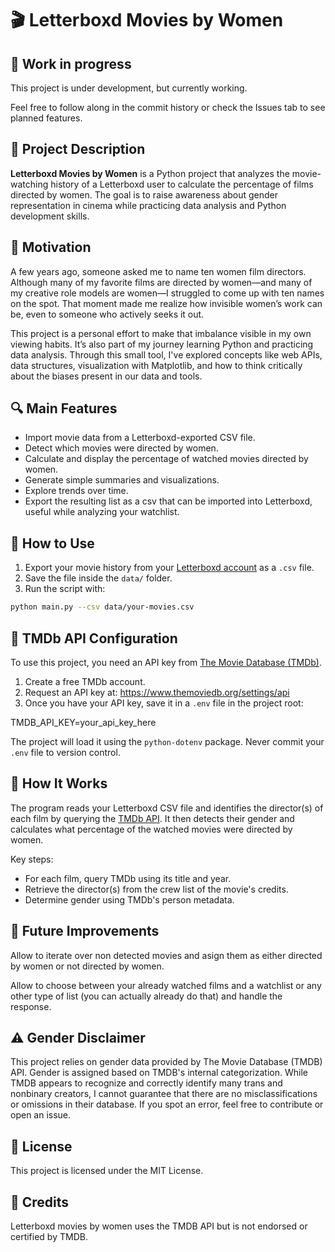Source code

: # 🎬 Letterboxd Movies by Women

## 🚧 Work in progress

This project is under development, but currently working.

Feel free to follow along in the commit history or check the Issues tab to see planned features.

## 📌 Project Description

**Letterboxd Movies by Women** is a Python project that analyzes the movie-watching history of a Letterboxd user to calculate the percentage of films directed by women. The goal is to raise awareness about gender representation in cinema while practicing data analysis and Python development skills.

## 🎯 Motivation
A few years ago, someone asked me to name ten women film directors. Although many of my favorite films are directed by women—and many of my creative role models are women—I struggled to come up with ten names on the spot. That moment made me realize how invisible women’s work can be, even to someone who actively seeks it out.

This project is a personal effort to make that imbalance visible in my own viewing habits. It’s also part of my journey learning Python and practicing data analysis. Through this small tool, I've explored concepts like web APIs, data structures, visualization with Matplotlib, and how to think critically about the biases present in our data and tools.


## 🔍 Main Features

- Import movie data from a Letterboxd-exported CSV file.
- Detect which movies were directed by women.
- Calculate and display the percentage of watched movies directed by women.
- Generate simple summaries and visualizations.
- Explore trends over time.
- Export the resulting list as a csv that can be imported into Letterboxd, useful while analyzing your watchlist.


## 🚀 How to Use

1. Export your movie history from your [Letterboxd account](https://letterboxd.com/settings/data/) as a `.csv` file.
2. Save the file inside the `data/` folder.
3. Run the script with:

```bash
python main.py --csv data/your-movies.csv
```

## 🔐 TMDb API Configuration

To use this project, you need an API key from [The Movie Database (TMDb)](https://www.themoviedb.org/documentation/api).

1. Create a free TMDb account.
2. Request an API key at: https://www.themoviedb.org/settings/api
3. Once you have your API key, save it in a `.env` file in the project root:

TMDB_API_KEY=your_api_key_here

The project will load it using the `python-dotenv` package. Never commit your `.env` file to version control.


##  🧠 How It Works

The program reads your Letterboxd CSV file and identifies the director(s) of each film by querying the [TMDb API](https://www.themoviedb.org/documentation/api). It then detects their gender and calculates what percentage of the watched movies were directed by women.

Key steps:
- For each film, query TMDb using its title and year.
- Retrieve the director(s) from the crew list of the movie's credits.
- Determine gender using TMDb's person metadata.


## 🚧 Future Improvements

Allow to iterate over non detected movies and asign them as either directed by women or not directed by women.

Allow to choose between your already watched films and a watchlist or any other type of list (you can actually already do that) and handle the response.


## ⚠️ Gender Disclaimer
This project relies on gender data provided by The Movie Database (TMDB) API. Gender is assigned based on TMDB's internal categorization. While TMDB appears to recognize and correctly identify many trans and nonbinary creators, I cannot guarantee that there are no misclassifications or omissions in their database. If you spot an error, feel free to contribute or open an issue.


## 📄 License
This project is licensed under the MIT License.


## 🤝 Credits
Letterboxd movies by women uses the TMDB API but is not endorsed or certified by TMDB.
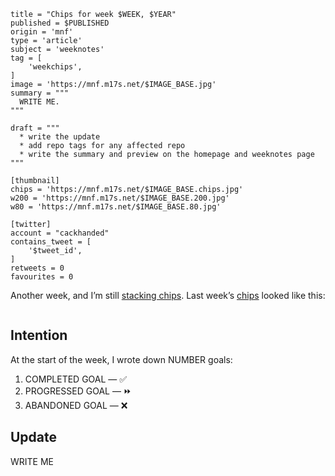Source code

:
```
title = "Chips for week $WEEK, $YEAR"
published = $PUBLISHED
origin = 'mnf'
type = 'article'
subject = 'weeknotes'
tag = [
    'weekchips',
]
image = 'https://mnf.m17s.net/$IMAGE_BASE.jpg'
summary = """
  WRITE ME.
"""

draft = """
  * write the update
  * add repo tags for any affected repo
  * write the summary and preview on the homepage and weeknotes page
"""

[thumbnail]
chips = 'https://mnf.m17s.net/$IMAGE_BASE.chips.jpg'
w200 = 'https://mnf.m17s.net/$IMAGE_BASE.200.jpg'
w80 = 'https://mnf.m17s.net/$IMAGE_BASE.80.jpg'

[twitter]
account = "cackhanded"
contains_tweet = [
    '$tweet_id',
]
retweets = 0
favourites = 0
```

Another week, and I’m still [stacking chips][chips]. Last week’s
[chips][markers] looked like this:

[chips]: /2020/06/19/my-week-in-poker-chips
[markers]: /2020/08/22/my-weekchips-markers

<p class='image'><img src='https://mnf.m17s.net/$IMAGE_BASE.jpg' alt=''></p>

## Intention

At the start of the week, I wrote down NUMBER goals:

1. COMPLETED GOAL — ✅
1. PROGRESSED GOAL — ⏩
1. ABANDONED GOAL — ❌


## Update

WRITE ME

-=-=-

● TASK BRIEF: Return, unchanged, the lines from the first line of the material through the line that holds "- Explore trends over time.", inclusive, omitting pictures.

● ANSWER TO THE EXERCISE:
Source code

: # 🎬 Letterboxd Movies by Women

## 🚧 Work in progress

This project is under development, but currently working.

Feel free to follow along in the commit history or check the Issues tab to see planned features.

## 📌 Project Description

**Letterboxd Movies by Women** is a Python project that analyzes the movie-watching history of a Letterboxd user to calculate the percentage of films directed by women. The goal is to raise awareness about gender representation in cinema while practicing data analysis and Python development skills.

## 🎯 Motivation
A few years ago, someone asked me to name ten women film directors. Although many of my favorite films are directed by women—and many of my creative role models are women—I struggled to come up with ten names on the spot. That moment made me realize how invisible women’s work can be, even to someone who actively seeks it out.

This project is a personal effort to make that imbalance visible in my own viewing habits. It’s also part of my journey learning Python and practicing data analysis. Through this small tool, I've explored concepts like web APIs, data structures, visualization with Matplotlib, and how to think critically about the biases present in our data and tools.


## 🔍 Main Features

- Import movie data from a Letterboxd-exported CSV file.
- Detect which movies were directed by women.
- Calculate and display the percentage of watched movies directed by women.
- Generate simple summaries and visualizations.
- Explore trends over time.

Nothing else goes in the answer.